* [EXERCISE] Check every line of the data below for the word "memory" and say how many have it, without further comment.

* [DATA FOR PROCESSING]
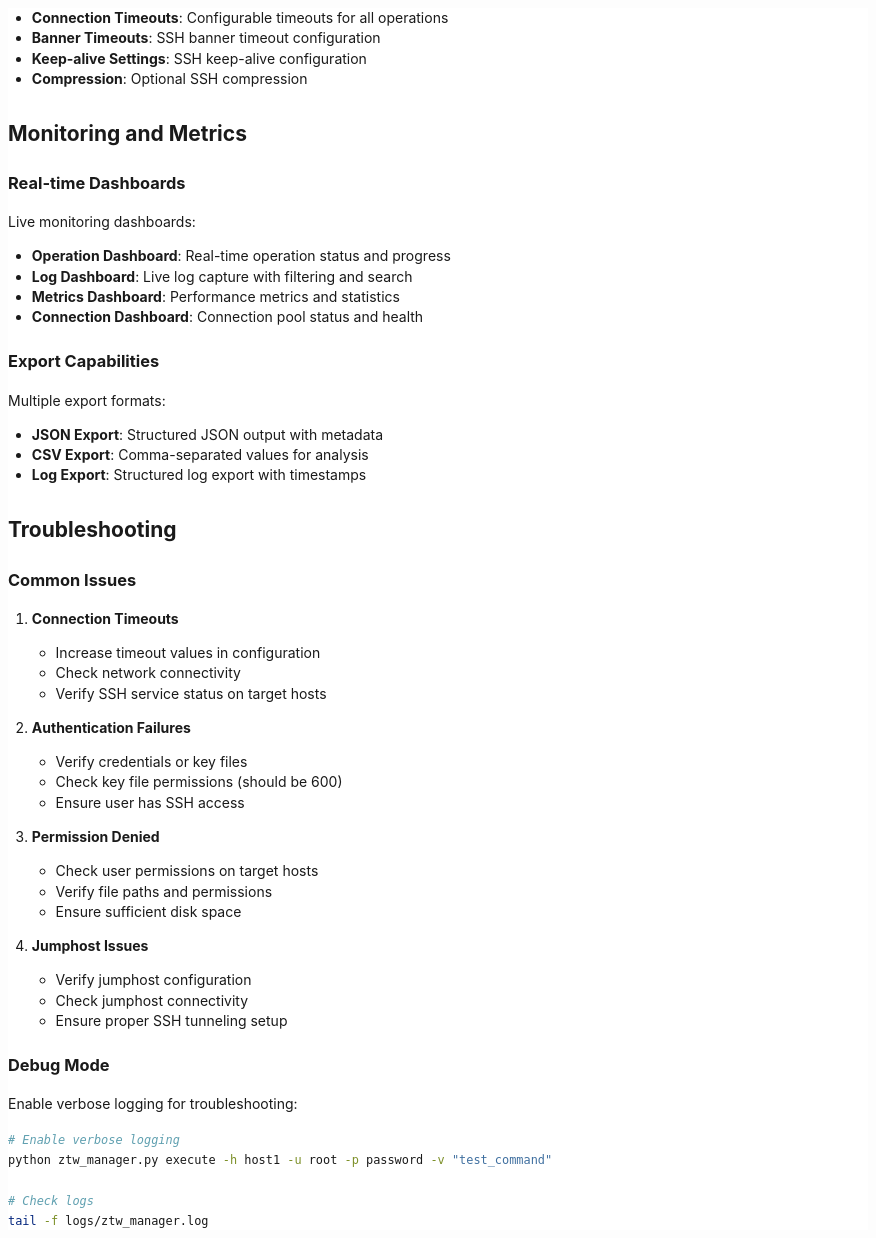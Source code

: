- **Connection Timeouts**: Configurable timeouts for all operations
- **Banner Timeouts**: SSH banner timeout configuration
- **Keep-alive Settings**: SSH keep-alive configuration
- **Compression**: Optional SSH compression

## Monitoring and Metrics

### Real-time Dashboards

Live monitoring dashboards:

- **Operation Dashboard**: Real-time operation status and progress
- **Log Dashboard**: Live log capture with filtering and search
- **Metrics Dashboard**: Performance metrics and statistics
- **Connection Dashboard**: Connection pool status and health

### Export Capabilities

Multiple export formats:

- **JSON Export**: Structured JSON output with metadata
- **CSV Export**: Comma-separated values for analysis
- **Log Export**: Structured log export with timestamps

## Troubleshooting

### Common Issues

1. **Connection Timeouts**
   - Increase timeout values in configuration
   - Check network connectivity
   - Verify SSH service status on target hosts

2. **Authentication Failures**
   - Verify credentials or key files
   - Check key file permissions (should be 600)
   - Ensure user has SSH access

3. **Permission Denied**
   - Check user permissions on target hosts
   - Verify file paths and permissions
   - Ensure sufficient disk space

4. **Jumphost Issues**
   - Verify jumphost configuration
   - Check jumphost connectivity
   - Ensure proper SSH tunneling setup

### Debug Mode

Enable verbose logging for troubleshooting:

```bash
# Enable verbose logging
python ztw_manager.py execute -h host1 -u root -p password -v "test_command"

# Check logs
tail -f logs/ztw_manager.log
```

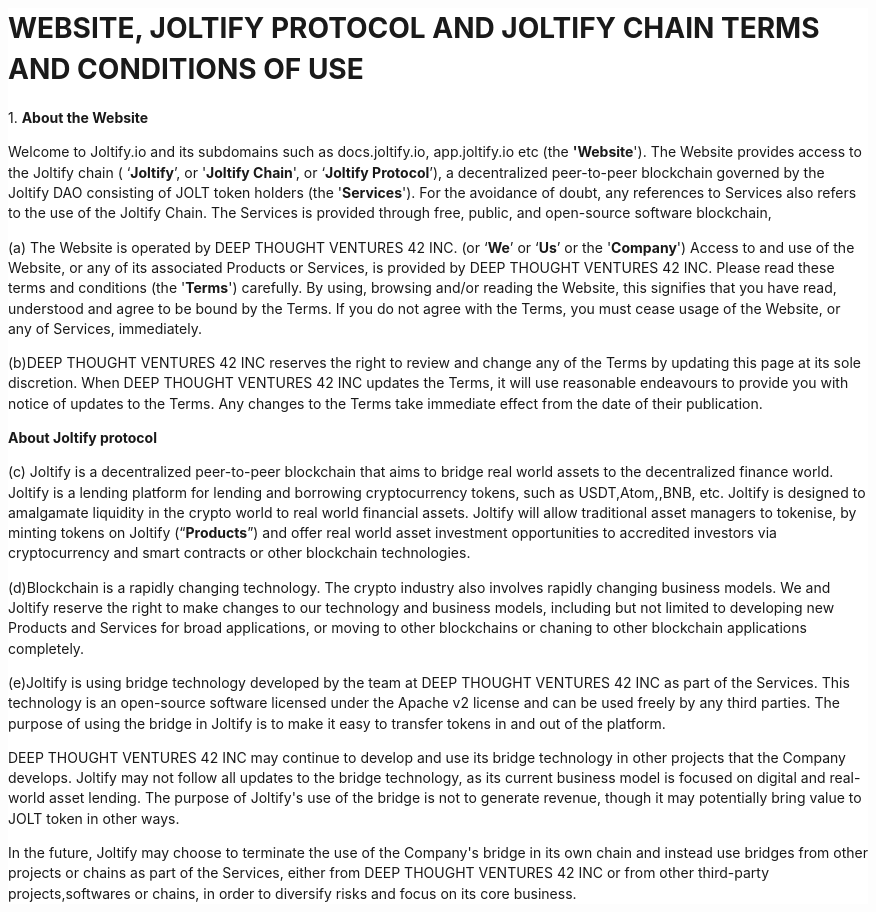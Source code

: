 # WEBSITE, JOLTIFY PROTOCOL AND JOLTIFY CHAIN  TERMS AND CONDITIONS OF USE

1\. **About the Website**

&#x20;Welcome to Joltify.io and its subdomains such as docs.joltify.io, app.joltify.io etc (the **'Website**'). The Website provides access to the Joltify chain (  ‘**Joltify**’, or '**Joltify Chain**', or ‘**Joltify Protocol**’), a decentralized peer-to-peer blockchain governed by the Joltify DAO consisting of JOLT token holders (the '**Services**'). For the avoidance of doubt, any references to Services also refers to the use of the Joltify Chain. The Services is provided through free, public, and open-source software blockchain,

(a) The Website is operated by DEEP THOUGHT VENTURES 42 INC. (or ‘**We**’ or ‘**Us**’ or the '**Company**') Access to and use of the Website, or any of its associated Products or Services, is provided by DEEP THOUGHT VENTURES 42 INC. Please read these terms and conditions (the '**Terms**') carefully. By using, browsing and/or reading the Website, this signifies that you have read, understood and agree to be bound by the Terms. If you do not agree with the Terms, you must cease usage of the Website, or any of Services, immediately.

(b)DEEP THOUGHT VENTURES 42 INC reserves the right to review and change any of the Terms by updating this page at its sole discretion. When DEEP THOUGHT VENTURES 42 INC updates the Terms, it will use reasonable endeavours to provide you with notice of updates to the Terms. Any changes to the Terms take immediate effect from the date of their publication.

&#x20;

**About Joltify protocol**

&#x20;(c) Joltify is a decentralized peer-to-peer blockchain that aims to bridge real world assets to the decentralized finance world. Joltify is a lending platform for lending and borrowing cryptocurrency tokens, such as USDT,Atom,,BNB, etc. Joltify is designed to amalgamate liquidity in the crypto world to real world financial assets. Joltify will allow traditional asset managers to tokenise, by minting tokens on Joltify (“**Products**”) and offer real world asset investment opportunities to accredited investors via cryptocurrency and smart contracts or other blockchain technologies.

(d)Blockchain is a rapidly changing technology. The crypto industry also involves rapidly changing business models. We and Joltify reserve the right to make changes to our technology and business models, including but not limited to developing new Products and Services for broad applications, or moving to other blockchains or chaning to other blockchain applications completely.

(e)Joltify is using bridge technology developed by the team at DEEP THOUGHT VENTURES 42 INC as part of the Services. This technology is an open-source software licensed under the Apache v2 license and can be used freely by any third parties. The purpose of using the bridge in Joltify is to make it easy to transfer tokens in and out of the platform.

DEEP THOUGHT VENTURES 42 INC may continue to develop and use its bridge technology in other projects that the Company develops. Joltify may not follow all updates to the bridge technology, as its current business model is focused on digital and real-world asset lending. The purpose of Joltify's use of the bridge is not to generate revenue, though it may potentially bring value to JOLT token in other ways.

In the future, Joltify may choose to terminate the use of the Company's bridge in its own chain and instead use bridges from other projects or chains as part of the Services, either from DEEP THOUGHT VENTURES 42 INC or from other third-party projects,softwares or chains, in order to diversify risks and focus on its core business.
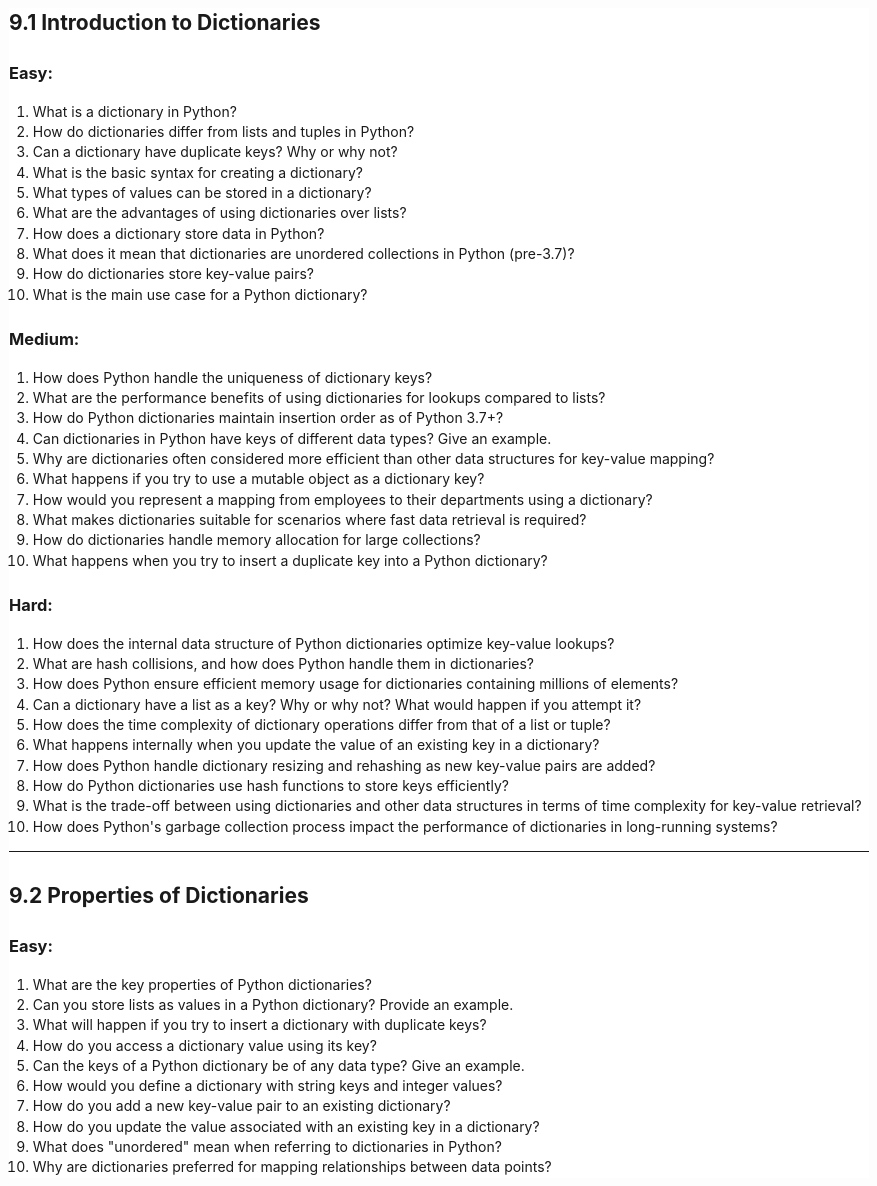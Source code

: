 
## 9.1 Introduction to Dictionaries

### Easy:
1. What is a dictionary in Python?
2. How do dictionaries differ from lists and tuples in Python?
3. Can a dictionary have duplicate keys? Why or why not?
4. What is the basic syntax for creating a dictionary?
5. What types of values can be stored in a dictionary?
6. What are the advantages of using dictionaries over lists?
7. How does a dictionary store data in Python?
8. What does it mean that dictionaries are unordered collections in Python (pre-3.7)?
9. How do dictionaries store key-value pairs?
10. What is the main use case for a Python dictionary?

### Medium:
1. How does Python handle the uniqueness of dictionary keys?
2. What are the performance benefits of using dictionaries for lookups compared to lists?
3. How do Python dictionaries maintain insertion order as of Python 3.7+?
4. Can dictionaries in Python have keys of different data types? Give an example.
5. Why are dictionaries often considered more efficient than other data structures for key-value mapping?
6. What happens if you try to use a mutable object as a dictionary key?
7. How would you represent a mapping from employees to their departments using a dictionary?
8. What makes dictionaries suitable for scenarios where fast data retrieval is required?
9. How do dictionaries handle memory allocation for large collections?
10. What happens when you try to insert a duplicate key into a Python dictionary?

### Hard:
1. How does the internal data structure of Python dictionaries optimize key-value lookups?
2. What are hash collisions, and how does Python handle them in dictionaries?
3. How does Python ensure efficient memory usage for dictionaries containing millions of elements?
4. Can a dictionary have a list as a key? Why or why not? What would happen if you attempt it?
5. How does the time complexity of dictionary operations differ from that of a list or tuple?
6. What happens internally when you update the value of an existing key in a dictionary?
7. How does Python handle dictionary resizing and rehashing as new key-value pairs are added?
8. How do Python dictionaries use hash functions to store keys efficiently?
9. What is the trade-off between using dictionaries and other data structures in terms of time complexity for key-value retrieval?
10. How does Python's garbage collection process impact the performance of dictionaries in long-running systems?

---

## 9.2 Properties of Dictionaries

### Easy:
1. What are the key properties of Python dictionaries?
2. Can you store lists as values in a Python dictionary? Provide an example.
3. What will happen if you try to insert a dictionary with duplicate keys?
4. How do you access a dictionary value using its key?
5. Can the keys of a Python dictionary be of any data type? Give an example.
6. How would you define a dictionary with string keys and integer values?
7. How do you add a new key-value pair to an existing dictionary?
8. How do you update the value associated with an existing key in a dictionary?
9. What does "unordered" mean when referring to dictionaries in Python?
10. Why are dictionaries preferred for mapping relationships between data points?
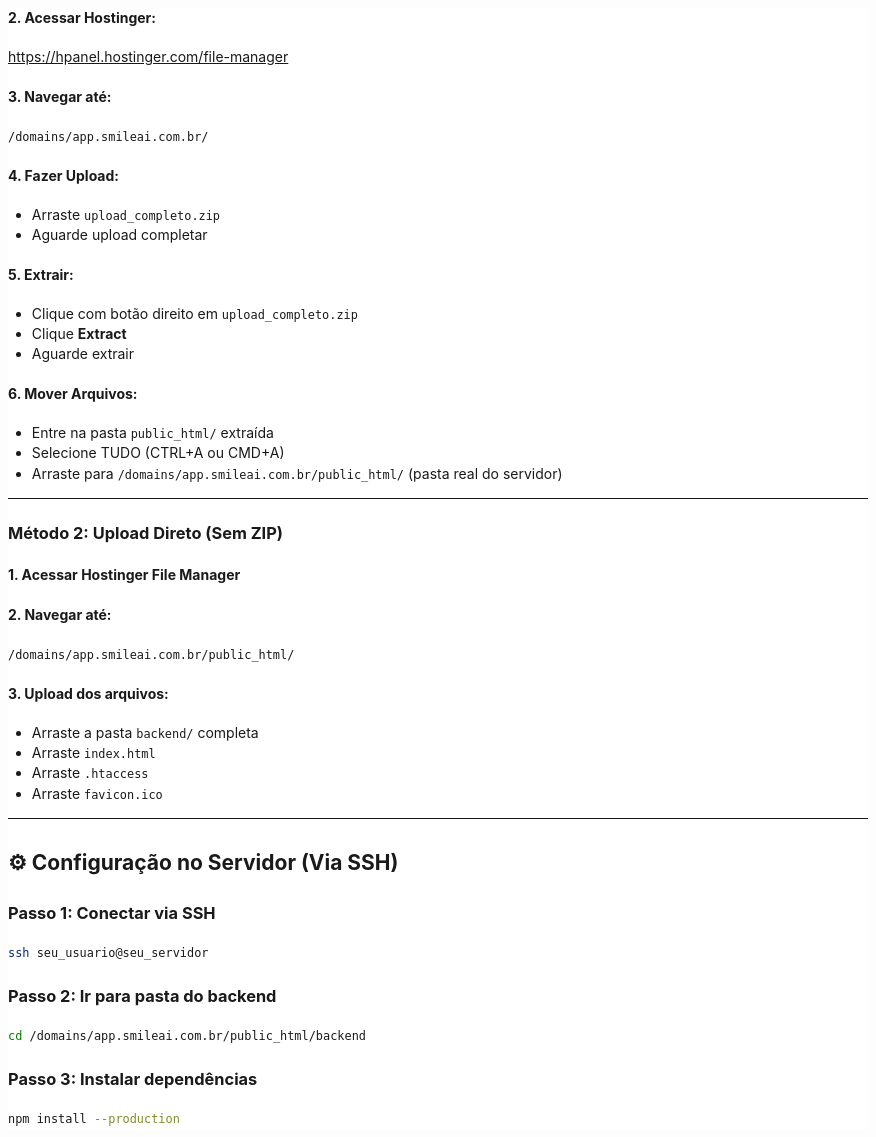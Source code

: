 #### 2. Acessar Hostinger:
https://hpanel.hostinger.com/file-manager

#### 3. Navegar até:
`/domains/app.smileai.com.br/`

#### 4. Fazer Upload:
- Arraste `upload_completo.zip`
- Aguarde upload completar

#### 5. Extrair:
- Clique com botão direito em `upload_completo.zip`
- Clique **Extract**
- Aguarde extrair

#### 6. Mover Arquivos:
- Entre na pasta `public_html/` extraída
- Selecione TUDO (CTRL+A ou CMD+A)
- Arraste para `/domains/app.smileai.com.br/public_html/` (pasta real do servidor)

---

### Método 2: Upload Direto (Sem ZIP)

#### 1. Acessar Hostinger File Manager

#### 2. Navegar até:
`/domains/app.smileai.com.br/public_html/`

#### 3. Upload dos arquivos:
- Arraste a pasta `backend/` completa
- Arraste `index.html`
- Arraste `.htaccess`
- Arraste `favicon.ico`

---

## ⚙️ Configuração no Servidor (Via SSH)

### Passo 1: Conectar via SSH
```bash
ssh seu_usuario@seu_servidor
```

### Passo 2: Ir para pasta do backend
```bash
cd /domains/app.smileai.com.br/public_html/backend
```

### Passo 3: Instalar dependências
```bash
npm install --production
```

* [OUTPUT] 2